Requirement –
From the first line to the last, copy the data exactly and drop the pictures.
┏━━
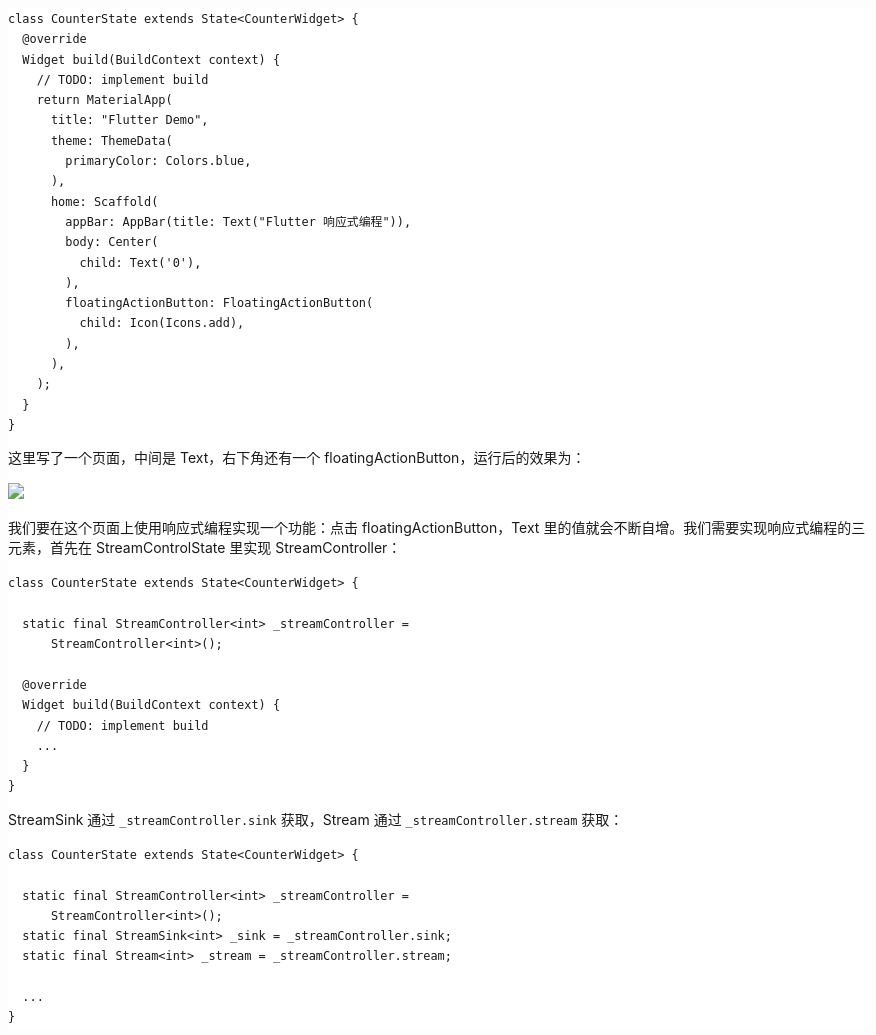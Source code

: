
 ```
class CounterState extends State<CounterWidget> {
  @override
  Widget build(BuildContext context) {
    // TODO: implement build
    return MaterialApp(
      title: "Flutter Demo",
      theme: ThemeData(
        primaryColor: Colors.blue,
      ),
      home: Scaffold(
        appBar: AppBar(title: Text("Flutter 响应式编程")),
        body: Center(
          child: Text('0'),
        ),
        floatingActionButton: FloatingActionButton(
          child: Icon(Icons.add),
        ),
      ),
    );
  }
}

```

这里写了一个页面，中间是 Text，右下角还有一个 floatingActionButton，运行后的效果为：

![](https://user-gold-cdn.xitu.io/2019/5/25/16aec36cd216e906?w=428&h=796&f=jpeg&s=29232)

我们要在这个页面上使用响应式编程实现一个功能：点击 floatingActionButton，Text 里的值就会不断自增。我们需要实现响应式编程的三元素，首先在 StreamControlState 里实现 StreamController：

```
class CounterState extends State<CounterWidget> {

  static final StreamController<int> _streamController =
      StreamController<int>();

  @override
  Widget build(BuildContext context) {
    // TODO: implement build
    ...
  }
}

```

StreamSink 通过 `_streamController.sink` 获取，Stream 通过 `_streamController.stream` 获取：

```
class CounterState extends State<CounterWidget> {

  static final StreamController<int> _streamController =
      StreamController<int>();
  static final StreamSink<int> _sink = _streamController.sink;
  static final Stream<int> _stream = _streamController.stream;
  
  ...
}

```
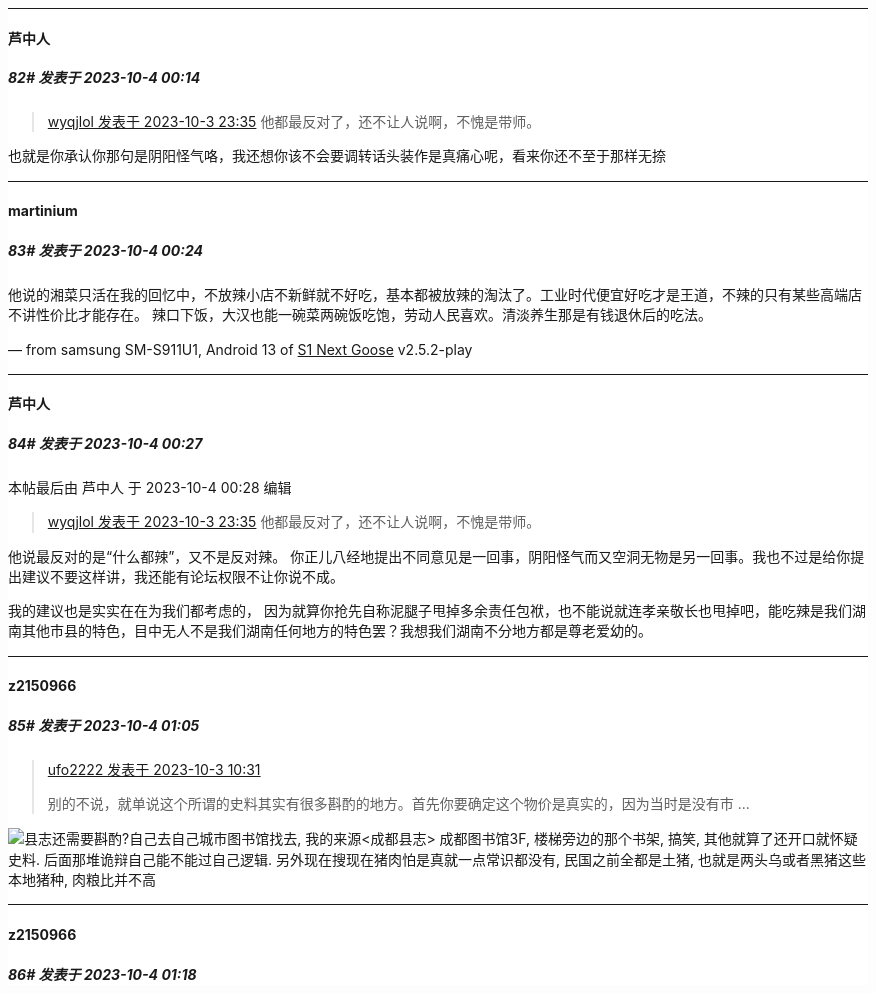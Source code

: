 
*****

####  芦中人  
##### 82#       发表于 2023-10-4 00:14

<blockquote><a href="httphttps://bbs.saraba1st.com/2b/forum.php?mod=redirect&amp;goto=findpost&amp;pid=62608139&amp;ptid=2155260" target="_blank">wyqjlol 发表于 2023-10-3 23:35</a>
他都最反对了，还不让人说啊，不愧是带师。</blockquote>
也就是你承认你那句是阴阳怪气咯，我还想你该不会要调转话头装作是真痛心呢，看来你还不至于那样无捺


*****

####  martinium  
##### 83#       发表于 2023-10-4 00:24

他说的湘菜只活在我的回忆中，不放辣小店不新鲜就不好吃，基本都被放辣的淘汰了。工业时代便宜好吃才是王道，不辣的只有某些高端店不讲性价比才能存在。
辣口下饭，大汉也能一碗菜两碗饭吃饱，劳动人民喜欢。清淡养生那是有钱退休后的吃法。

— from samsung SM-S911U1, Android 13 of [S1 Next Goose](https://pan.baidu.com/s/1mi43uRm) v2.5.2-play

*****

####  芦中人  
##### 84#       发表于 2023-10-4 00:27

 本帖最后由 芦中人 于 2023-10-4 00:28 编辑 
<blockquote><a href="httphttps://bbs.saraba1st.com/2b/forum.php?mod=redirect&amp;goto=findpost&amp;pid=62608139&amp;ptid=2155260" target="_blank">wyqjlol 发表于 2023-10-3 23:35</a>
他都最反对了，还不让人说啊，不愧是带师。</blockquote>
他说最反对的是“什么都辣”，又不是反对辣。
你正儿八经地提出不同意见是一回事，阴阳怪气而又空洞无物是另一回事。我也不过是给你提出建议不要这样讲，我还能有论坛权限不让你说不成。

我的建议也是实实在在为我们都考虑的，
因为就算你抢先自称泥腿子甩掉多余责任包袱，也不能说就连孝亲敬长也甩掉吧，能吃辣是我们湖南其他市县的特色，目中无人不是我们湖南任何地方的特色罢？我想我们湖南不分地方都是尊老爱幼的。


*****

####  z2150966  
##### 85#       发表于 2023-10-4 01:05

<blockquote><a href="httphttps://bbs.saraba1st.com/2b/forum.php?mod=redirect&amp;goto=findpost&amp;pid=62601547&amp;ptid=2155260" target="_blank">ufo2222 发表于 2023-10-3 10:31</a>

别的不说，就单说这个所谓的史料其实有很多斟酌的地方。首先你要确定这个物价是真实的，因为当时是没有市 ...</blockquote>
<img src="https://static.saraba1st.com/image/smiley/face2017/002.png" referrerpolicy="no-referrer">县志还需要斟酌?自己去自己城市图书馆找去, 我的来源&lt;成都县志&gt; 成都图书馆3F, 楼梯旁边的那个书架, 搞笑, 其他就算了还开口就怀疑史料. 后面那堆诡辩自己能不能过自己逻辑. 另外现在搜现在猪肉怕是真就一点常识都没有, 民国之前全都是土猪, 也就是两头乌或者黑猪这些本地猪种, 肉粮比并不高


*****

####  z2150966  
##### 86#       发表于 2023-10-4 01:18
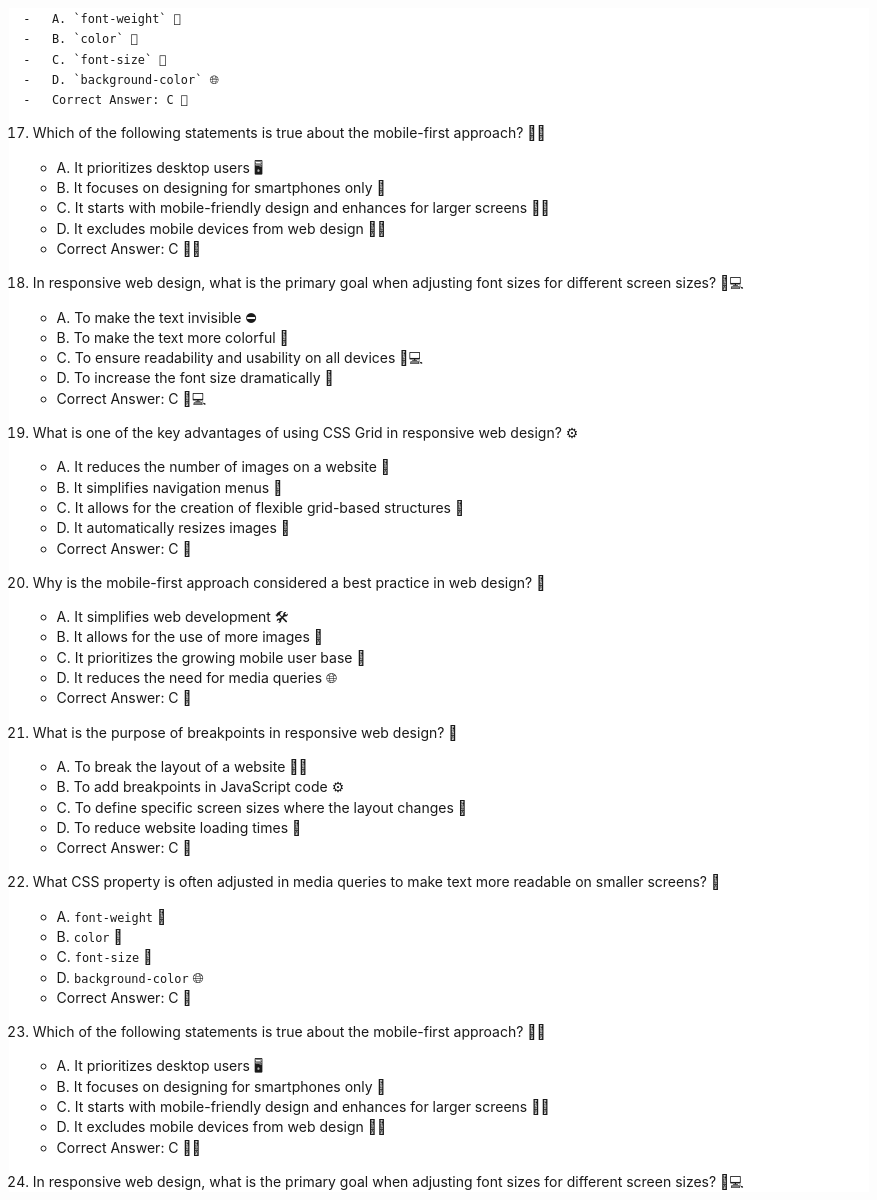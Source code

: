       -   A. `font-weight` 📝
      -   B. `color` 🌈
      -   C. `font-size` 📏
      -   D. `background-color` 🌐
      -   Correct Answer: C 📏
17.  Which of the following statements is true about the mobile-first approach? 📱🌐
    
      -   A. It prioritizes desktop users 🖥️
      -   B. It focuses on designing for smartphones only 📱
      -   C. It starts with mobile-friendly design and enhances for larger screens 📱🌐
      -   D. It excludes mobile devices from web design 🙅‍♂️
      -   Correct Answer: C 📱🌐
18.  In responsive web design, what is the primary goal when adjusting font sizes for different screen sizes? 📱💻
    
      -   A. To make the text invisible ⛔
      -   B. To make the text more colorful 🌈
      -   C. To ensure readability and usability on all devices 📱💻
      -   D. To increase the font size dramatically 📏
      -   Correct Answer: C 📱💻
19.  What is one of the key advantages of using CSS Grid in responsive web design? ⚙️
    
      -   A. It reduces the number of images on a website 📸
      -   B. It simplifies navigation menus 🍔
      -   C. It allows for the creation of flexible grid-based structures 📐
      -   D. It automatically resizes images 📸
      -   Correct Answer: C 📐

20.  Why is the mobile-first approach considered a best practice in web design? 📱
    
      -   A. It simplifies web development 🛠️
      -   B. It allows for the use of more images 📸
      -   C. It prioritizes the growing mobile user base 📱
      -   D. It reduces the need for media queries 🌐
      -   Correct Answer: C 📱
21.  What is the purpose of breakpoints in responsive web design? 📏
    
      -   A. To break the layout of a website 🙅‍♂️
      -   B. To add breakpoints in JavaScript code ⚙️
      -   C. To define specific screen sizes where the layout changes 📏
      -   D. To reduce website loading times 🚀
      -   Correct Answer: C 📏
22.  What CSS property is often adjusted in media queries to make text more readable on smaller screens? 📏
    
      -   A. `font-weight` 📝
      -   B. `color` 🌈
      -   C. `font-size` 📏
      -   D. `background-color` 🌐
      -   Correct Answer: C 📏
23.  Which of the following statements is true about the mobile-first approach? 📱🌐
    
      -   A. It prioritizes desktop users 🖥️
      -   B. It focuses on designing for smartphones only 📱
      -   C. It starts with mobile-friendly design and enhances for larger screens 📱🌐
      -   D. It excludes mobile devices from web design 🙅‍♂️
      -   Correct Answer: C 📱🌐
24.  In responsive web design, what is the primary goal when adjusting font sizes for different screen sizes? 📱💻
┗━━
Problem solution –
Source code

:
 ```
class CounterState extends State<CounterWidget> {
  @override
  Widget build(BuildContext context) {
    // TODO: implement build
    return MaterialApp(
      title: "Flutter Demo",
      theme: ThemeData(
        primaryColor: Colors.blue,
      ),
      home: Scaffold(
        appBar: AppBar(title: Text("Flutter 响应式编程")),
        body: Center(
          child: Text('0'),
        ),
        floatingActionButton: FloatingActionButton(
          child: Icon(Icons.add),
        ),
      ),
    );
  }
}

```

这里写了一个页面，中间是 Text，右下角还有一个 floatingActionButton，运行后的效果为：

![](https://user-gold-cdn.xitu.io/2019/5/25/16aec36cd216e906?w=428&h=796&f=jpeg&s=29232)

我们要在这个页面上使用响应式编程实现一个功能：点击 floatingActionButton，Text 里的值就会不断自增。我们需要实现响应式编程的三元素，首先在 StreamControlState 里实现 StreamController：

```
class CounterState extends State<CounterWidget> {

  static final StreamController<int> _streamController =
      StreamController<int>();

  @override
  Widget build(BuildContext context) {
    // TODO: implement build
    ...
  }
}

```

StreamSink 通过 `_streamController.sink` 获取，Stream 通过 `_streamController.stream` 获取：

```
class CounterState extends State<CounterWidget> {

  static final StreamController<int> _streamController =
      StreamController<int>();
  static final StreamSink<int> _sink = _streamController.sink;
  static final Stream<int> _stream = _streamController.stream;
  
  ...
}

```
Source code

: 
*****

####  芦中人  
##### 82#       发表于 2023-10-4 00:14

<blockquote><a href="httphttps://bbs.saraba1st.com/2b/forum.php?mod=redirect&amp;goto=findpost&amp;pid=62608139&amp;ptid=2155260" target="_blank">wyqjlol 发表于 2023-10-3 23:35</a>
他都最反对了，还不让人说啊，不愧是带师。</blockquote>
也就是你承认你那句是阴阳怪气咯，我还想你该不会要调转话头装作是真痛心呢，看来你还不至于那样无捺


*****

####  martinium  
##### 83#       发表于 2023-10-4 00:24

他说的湘菜只活在我的回忆中，不放辣小店不新鲜就不好吃，基本都被放辣的淘汰了。工业时代便宜好吃才是王道，不辣的只有某些高端店不讲性价比才能存在。
辣口下饭，大汉也能一碗菜两碗饭吃饱，劳动人民喜欢。清淡养生那是有钱退休后的吃法。

— from samsung SM-S911U1, Android 13 of [S1 Next Goose](https://pan.baidu.com/s/1mi43uRm) v2.5.2-play

*****

####  芦中人  
##### 84#       发表于 2023-10-4 00:27

 本帖最后由 芦中人 于 2023-10-4 00:28 编辑 
<blockquote><a href="httphttps://bbs.saraba1st.com/2b/forum.php?mod=redirect&amp;goto=findpost&amp;pid=62608139&amp;ptid=2155260" target="_blank">wyqjlol 发表于 2023-10-3 23:35</a>
他都最反对了，还不让人说啊，不愧是带师。</blockquote>
他说最反对的是“什么都辣”，又不是反对辣。
你正儿八经地提出不同意见是一回事，阴阳怪气而又空洞无物是另一回事。我也不过是给你提出建议不要这样讲，我还能有论坛权限不让你说不成。

我的建议也是实实在在为我们都考虑的，
因为就算你抢先自称泥腿子甩掉多余责任包袱，也不能说就连孝亲敬长也甩掉吧，能吃辣是我们湖南其他市县的特色，目中无人不是我们湖南任何地方的特色罢？我想我们湖南不分地方都是尊老爱幼的。


*****

####  z2150966  
##### 85#       发表于 2023-10-4 01:05

<blockquote><a href="httphttps://bbs.saraba1st.com/2b/forum.php?mod=redirect&amp;goto=findpost&amp;pid=62601547&amp;ptid=2155260" target="_blank">ufo2222 发表于 2023-10-3 10:31</a>

别的不说，就单说这个所谓的史料其实有很多斟酌的地方。首先你要确定这个物价是真实的，因为当时是没有市 ...</blockquote>
<img src="https://static.saraba1st.com/image/smiley/face2017/002.png" referrerpolicy="no-referrer">县志还需要斟酌?自己去自己城市图书馆找去, 我的来源&lt;成都县志&gt; 成都图书馆3F, 楼梯旁边的那个书架, 搞笑, 其他就算了还开口就怀疑史料. 后面那堆诡辩自己能不能过自己逻辑. 另外现在搜现在猪肉怕是真就一点常识都没有, 民国之前全都是土猪, 也就是两头乌或者黑猪这些本地猪种, 肉粮比并不高


*****

####  z2150966  
##### 86#       发表于 2023-10-4 01:18
Source code

:       -   A. `font-weight` 📝
      -   B. `color` 🌈
      -   C. `font-size` 📏
      -   D. `background-color` 🌐
      -   Correct Answer: C 📏
17.  Which of the following statements is true about the mobile-first approach? 📱🌐
    
      -   A. It prioritizes desktop users 🖥️
      -   B. It focuses on designing for smartphones only 📱
      -   C. It starts with mobile-friendly design and enhances for larger screens 📱🌐
      -   D. It excludes mobile devices from web design 🙅‍♂️
      -   Correct Answer: C 📱🌐
18.  In responsive web design, what is the primary goal when adjusting font sizes for different screen sizes? 📱💻
    
      -   A. To make the text invisible ⛔
      -   B. To make the text more colorful 🌈
      -   C. To ensure readability and usability on all devices 📱💻
      -   D. To increase the font size dramatically 📏
      -   Correct Answer: C 📱💻
19.  What is one of the key advantages of using CSS Grid in responsive web design? ⚙️
    
      -   A. It reduces the number of images on a website 📸
      -   B. It simplifies navigation menus 🍔
      -   C. It allows for the creation of flexible grid-based structures 📐
      -   D. It automatically resizes images 📸
      -   Correct Answer: C 📐

20.  Why is the mobile-first approach considered a best practice in web design? 📱
    
      -   A. It simplifies web development 🛠️
      -   B. It allows for the use of more images 📸
      -   C. It prioritizes the growing mobile user base 📱
      -   D. It reduces the need for media queries 🌐
      -   Correct Answer: C 📱
21.  What is the purpose of breakpoints in responsive web design? 📏
    
      -   A. To break the layout of a website 🙅‍♂️
      -   B. To add breakpoints in JavaScript code ⚙️
      -   C. To define specific screen sizes where the layout changes 📏
      -   D. To reduce website loading times 🚀
      -   Correct Answer: C 📏
22.  What CSS property is often adjusted in media queries to make text more readable on smaller screens? 📏
    
      -   A. `font-weight` 📝
      -   B. `color` 🌈
      -   C. `font-size` 📏
      -   D. `background-color` 🌐
      -   Correct Answer: C 📏
23.  Which of the following statements is true about the mobile-first approach? 📱🌐
    
      -   A. It prioritizes desktop users 🖥️
      -   B. It focuses on designing for smartphones only 📱
      -   C. It starts with mobile-friendly design and enhances for larger screens 📱🌐
      -   D. It excludes mobile devices from web design 🙅‍♂️
      -   Correct Answer: C 📱🌐
24.  In responsive web design, what is the primary goal when adjusting font sizes for different screen sizes? 📱💻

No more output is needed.